_RECORDS FOR THIS EXERCISE:_
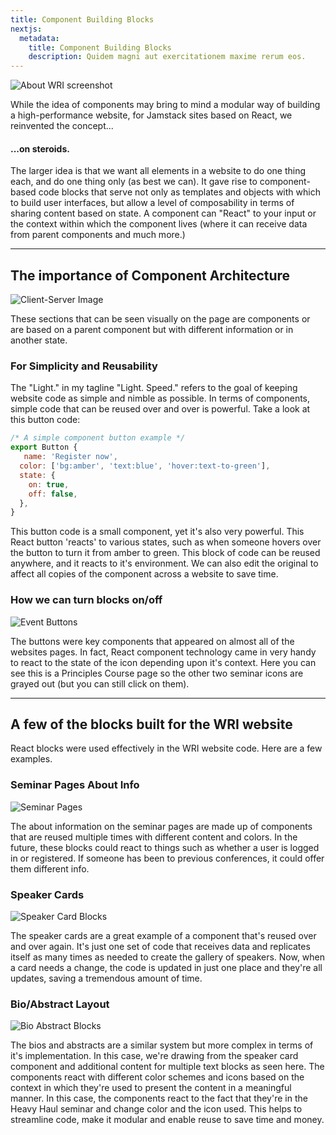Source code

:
 ```yaml
---
title: Component Building Blocks
nextjs:
  metadata:
    title: Component Building Blocks
    description: Quidem magni aut exercitationem maxime rerum eos.
---
```


![About WRI screenshot](/images/wri-about-slide.jpeg)

While the idea of components may bring to mind a modular way of building a high-performance website, for Jamstack sites based on React, we reinvented the concept...

#### ...on steroids.

The larger idea is that we want all elements in a website to do one thing each, and do one thing only (as best we can). It gave rise to component-based code blocks that serve not only as templates and objects with which to build user interfaces, but allow a level of composability in terms of sharing content based on state. A component can "React" to your input or the context within which the component lives (where it can receive data from parent components and much more.)

---

## The importance of Component Architecture

![Client-Server Image](/images/client-server.png)

These sections that can be seen visually on the page are components or are based on a parent component but with different information or in another state.

### For Simplicity and Reusability

The "Light." in my tagline "Light. Speed." refers to the goal of keeping website code as simple and nimble as possible. In terms of components, simple code that can be reused over and over is powerful. Take a look at this button code:

```js
/* A simple component button example */
export Button {
   name: 'Register now',
  color: ['bg:amber', 'text:blue', 'hover:text-to-green'],
  state: {
    on: true,
    off: false,
  },
}
```

This button code is a small component, yet it's also very powerful. This React button 'reacts' to various states, such as when someone hovers over the button to turn it from amber to green. This block of code can be reused anywhere, and it reacts to it's environment. We can also edit the original to affect all copies of the component across a website to save time.

### How we can turn blocks on/off

![Event Buttons](/images/three-icons-two-gray.png)

The buttons were key components that appeared on almost all of the websites pages. In fact, React component technology came in very handy to react to the state of the icon depending upon it's context. Here you can see this is a Principles Course page so the other two seminar icons are grayed out (but you can still click on them).

---

## A few of the blocks built for the WRI website

React blocks were used effectively in the WRI website code. Here are a few examples.

### Seminar Pages About Info

![Seminar Pages](/images/blocks-seminar-pages.png)

The about information on the seminar pages are made up of components that are reused multiple times with different content and colors. In the future, these blocks could react to things such as whether a user is logged in or registered. If someone has been to previous conferences, it could offer them different info.

### Speaker Cards

![Speaker Card Blocks](/images/blocks-speaker-cards.jpeg)

The speaker cards are a great example of a component that's reused over and over again. It's just one set of code that receives data and replicates itself as many times as needed to create the gallery of speakers. Now, when a card needs a change, the code is updated in just one place and they're all updates, saving a tremendous amount of time.

### Bio/Abstract Layout

![Bio Abstract Blocks](/images/blocks-bio-abstract.png)

The bios and abstracts are a similar system but more complex in terms of it's implementation. In this case, we're drawing from the speaker card component and additional content for multiple text blocks as seen here. The components react with different color schemes and icons based on the context in which they're used to present the content in a meaningful manner. In this case, the components react to the fact that they're in the Heavy Haul seminar and change color and the icon used. This helps to streamline code, make it modular and enable reuse to save time and money.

_THE TASK:_
The required output is each record above, reproduced exactly, without its pictures.

_RESULT OF THE EXERCISE:_
Source code

:
 ```yaml
---
title: Component Building Blocks
nextjs:
  metadata:
    title: Component Building Blocks
    description: Quidem magni aut exercitationem maxime rerum eos.
---
```


![About WRI screenshot](/images/wri-about-slide.jpeg)

While the idea of components may bring to mind a modular way of building a high-performance website, for Jamstack sites based on React, we reinvented the concept...

#### ...on steroids.

The larger idea is that we want all elements in a website to do one thing each, and do one thing only (as best we can). It gave rise to component-based code blocks that serve not only as templates and objects with which to build user interfaces, but allow a level of composability in terms of sharing content based on state. A component can "React" to your input or the context within which the component lives (where it can receive data from parent components and much more.)

---

## The importance of Component Architecture

![Client-Server Image](/images/client-server.png)

These sections that can be seen visually on the page are components or are based on a parent component but with different information or in another state.

### For Simplicity and Reusability

The "Light." in my tagline "Light. Speed." refers to the goal of keeping website code as simple and nimble as possible. In terms of components, simple code that can be reused over and over is powerful. Take a look at this button code:

```js
/* A simple component button example */
export Button {
   name: 'Register now',
  color: ['bg:amber', 'text:blue', 'hover:text-to-green'],
  state: {
    on: true,
    off: false,
  },
}
```

This button code is a small component, yet it's also very powerful. This React button 'reacts' to various states, such as when someone hovers over the button to turn it from amber to green. This block of code can be reused anywhere, and it reacts to it's environment. We can also edit the original to affect all copies of the component across a website to save time.

### How we can turn blocks on/off

![Event Buttons](/images/three-icons-two-gray.png)

The buttons were key components that appeared on almost all of the websites pages. In fact, React component technology came in very handy to react to the state of the icon depending upon it's context. Here you can see this is a Principles Course page so the other two seminar icons are grayed out (but you can still click on them).

---

## A few of the blocks built for the WRI website

React blocks were used effectively in the WRI website code. Here are a few examples.

### Seminar Pages About Info

![Seminar Pages](/images/blocks-seminar-pages.png)

The about information on the seminar pages are made up of components that are reused multiple times with different content and colors. In the future, these blocks could react to things such as whether a user is logged in or registered. If someone has been to previous conferences, it could offer them different info.

### Speaker Cards

![Speaker Card Blocks](/images/blocks-speaker-cards.jpeg)

The speaker cards are a great example of a component that's reused over and over again. It's just one set of code that receives data and replicates itself as many times as needed to create the gallery of speakers. Now, when a card needs a change, the code is updated in just one place and they're all updates, saving a tremendous amount of time.

### Bio/Abstract Layout

![Bio Abstract Blocks](/images/blocks-bio-abstract.png)

The bios and abstracts are a similar system but more complex in terms of it's implementation. In this case, we're drawing from the speaker card component and additional content for multiple text blocks as seen here. The components react with different color schemes and icons based on the context in which they're used to present the content in a meaningful manner. In this case, the components react to the fact that they're in the Heavy Haul seminar and change color and the icon used. This helps to streamline code, make it modular and enable reuse to save time and money.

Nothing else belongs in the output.